In the 1930s, he served as associate chairman of the charity drive for the then new Federation of Jewish Philanthropies, breaking the previous record for fundraising. During WWII, he won a commendation for the highest sales of government war bonds by a member of his synagogue. Later he worked on committees that raised money to establish Long Island Jewish Hospital and for what is now the North Shore University Hospital.

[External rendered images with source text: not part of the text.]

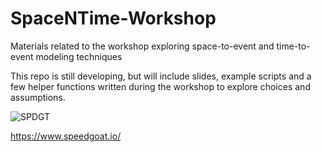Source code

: # SpaceNTime-Workshop

Materials related to the workshop exploring space-to-event and time-to-event modeling techniques

This repo is still developing, but will include slides, example scripts and a few helper functions written during the workshop to explore choices and assumptions.

![SPDGT](https://drive.google.com/uc?export=view&id=1LSqvHppNoNdcnFuwaaLkGSNM5B66fn7B)

https://www.speedgoat.io/
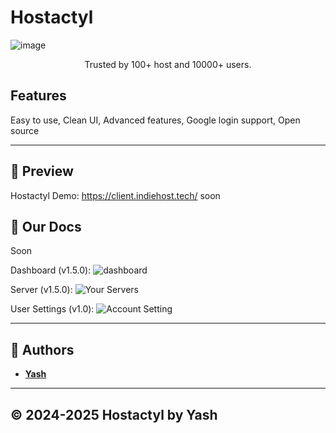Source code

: # Hostactyl

![image](https://media.discordapp.net/attachments/1258419717505417277/1259566925210718330/20240707_231543.png?ex=668c269c&is=668ad51c&hm=8d3c1f801a6b6a270b9d4c6ef669381912c56125c1b4049ef6f3a806b4b575a4&)
<p align="cente# tfc-plex

![image](https://media.discordapp.net/attachments/1258419717505417277/1259566925210718330/20240707_231543.png?ex=668c269c&is=668ad51c&hm=8d3c1f801a6b6a270b9d4c6ef669381912c56125c1b4049ef6f3a806b4b575a4&)
<p align="center" dir="auto">Trusted by 100+ host and 10000+ users.</p>
<p align="center">

## Features

Easy to use, 
Clean UI, 
Advanced features, 
Google login support, 
Open source

---

## 👀 Preview
Hostactyl Demo: https://client.indiehost.tech/ soon

## 👀 Our Docs
Soon


Dashboard (v1.5.0):
![dashboard](https://cdn.discordapp.com/attachments/1188790627006160917/1191455862213054564/image.png?ex=65a580bd&is=65930bbd&hm=0896f3d81b0efbb603952e2bb71b9715ac59a1549aacc5e5cefb58cac07ecf03&)

Server (v1.5.0):
![Your Servers](https://cdn.discordapp.com/attachments/1188790627006160917/1191456026625581106/image.png?ex=65a580e4&is=65930be4&hm=252033749f8b8210e157bde90f607084ef93d01e54d3812031deda3cb3097d60&)

User Settings (v1.0):
![Account Setting](https://cdn.discordapp.com/attachments/1188790627006160917/1191456220507291748/image.png?ex=65a58113&is=65930c13&hm=10ac67a97193372589bae86c069e35c9db2273e141df13d2302afc00060f9b8c&)



---

## 📝 Authors
- [**Yash**](https://github.com/yashxoo)




---

## © 2024-2025 Hostactyl by Yash
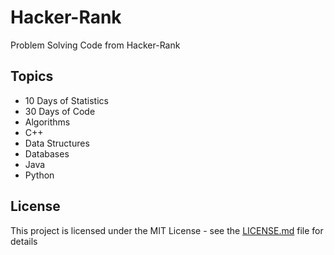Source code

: # Hacker-Rank
Problem Solving Code from Hacker-Rank 

## Topics 
* 10 Days of Statistics
* 30 Days of Code
* Algorithms
* C++
* Data Structures
* Databases
* Java
* Python

## License

This project is licensed under the MIT License - see the [LICENSE.md](https://github.com/imran110219/Hacker-Rank/blob/master/LICENSE) file for details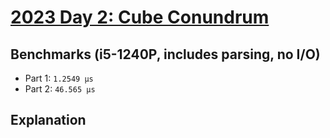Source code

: # [2023 Day 2: Cube Conundrum](https://adventofcode.com/2023/day/2)

## Benchmarks (i5-1240P, includes parsing, no I/O)

- Part 1: `1.2549 µs`
- Part 2: `46.565 µs`

## Explanation
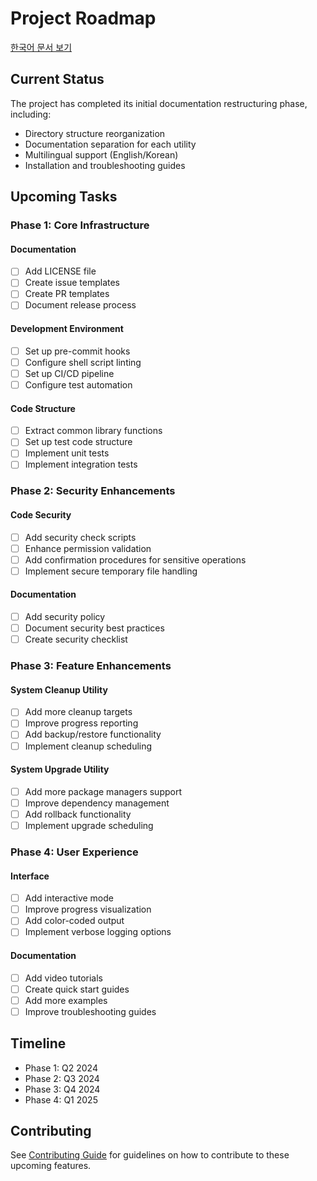 # Project Roadmap

[한국어 문서 보기](ROADMAP.kr.md)

## Current Status

The project has completed its initial documentation restructuring phase, including:

- Directory structure reorganization
- Documentation separation for each utility
- Multilingual support (English/Korean)
- Installation and troubleshooting guides

## Upcoming Tasks

### Phase 1: Core Infrastructure

#### Documentation

- [ ] Add LICENSE file
- [ ] Create issue templates
- [ ] Create PR templates
- [ ] Document release process

#### Development Environment

- [ ] Set up pre-commit hooks
- [ ] Configure shell script linting
- [ ] Set up CI/CD pipeline
- [ ] Configure test automation

#### Code Structure

- [ ] Extract common library functions
- [ ] Set up test code structure
- [ ] Implement unit tests
- [ ] Implement integration tests

### Phase 2: Security Enhancements

#### Code Security

- [ ] Add security check scripts
- [ ] Enhance permission validation
- [ ] Add confirmation procedures for sensitive operations
- [ ] Implement secure temporary file handling

#### Documentation

- [ ] Add security policy
- [ ] Document security best practices
- [ ] Create security checklist

### Phase 3: Feature Enhancements

#### System Cleanup Utility

- [ ] Add more cleanup targets
- [ ] Improve progress reporting
- [ ] Add backup/restore functionality
- [ ] Implement cleanup scheduling

#### System Upgrade Utility

- [ ] Add more package managers support
- [ ] Improve dependency management
- [ ] Add rollback functionality
- [ ] Implement upgrade scheduling

### Phase 4: User Experience

#### Interface

- [ ] Add interactive mode
- [ ] Improve progress visualization
- [ ] Add color-coded output
- [ ] Implement verbose logging options

#### Documentation

- [ ] Add video tutorials
- [ ] Create quick start guides
- [ ] Add more examples
- [ ] Improve troubleshooting guides

## Timeline

- Phase 1: Q2 2024
- Phase 2: Q3 2024
- Phase 3: Q4 2024
- Phase 4: Q1 2025

## Contributing

See [Contributing Guide](CONTRIBUTING.md) for guidelines on how to contribute to these upcoming features.

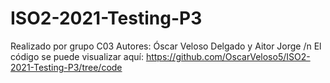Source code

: # ISO2-2021-Testing-P3
Realizado por grupo C03 Autores: Óscar Veloso Delgado y Aitor Jorge /n
El código se puede visualizar aquí: https://github.com/OscarVeloso5/ISO2-2021-Testing-P3/tree/code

Mr. Kahn was born in Austria-Hungary Dec. 12, 1902. He came to the US with his parents in 1904. Living first on the Lower and later the Upper East Side, he went to grammar school and later DeWitt Clinton High School, of which he remained a loyal alumnus. He worked after school, first in a shoe store, where he was proud that he never missed an opportunity to sell shoe trees to someone who had just bought shoes, and then in a pharmacy. Upon graduation in 1921, he entered NYU Law School, from which he received a bachelor's and a master's degree in law. He was admitted to the Bar in 1925.
While at law school, he became a member of alpha chapter of Alpha Epsilon Pi, a social fraternity, of which he was later elected supreme sentinel.
He was employed by the law firm of Kornbluth and Pollack from 1920 until 1929, when, with a fraternity brother, Jesse Safir, he founded the law firm of Safir & Kahn, located for many years at 521 Fifth Ave. Mr. Kahn, who specialized in trial work, was instrumental in the 1930s in the formation of what was probably the first trial lawyers' organization in the US, the Association of Trial Lawyers of the City of NY, which still flourishes.
Mr. Kahn married the former Florence Abraham in 1929. Mrs. Kahn died 1989, after the couple had celebrated their 60th wedding anniversary.
Mr. Kahn was a handsome man with an affable and charming manner. That he was widely known and liked in Great Neck is attested by the fact that during his last illness many people asked for him. His funeral at Temple Beth-El, on July 30, at which Rabbi Jerome Davidson officiated, was attended by more than 150 people.
He is survived by his three children, David Kahn, an author, and Miriam Harris, formerly at the Children's Living After School Program (CLASP), both of Great Neck, and Louis A. Kahn, a retired teacher, of Teaneck, NJ.; by seven grandchildren, Rebecca Harris, Nancy Harris Sidford, John Harris, Deborah Kahn, Diana Kahn, Oliver Kahn, and Michael Kahn; and by six great-grandchildren, Aaron, Rachel and Sarah Sidford and Daniel, Benjamin and Adina Harris.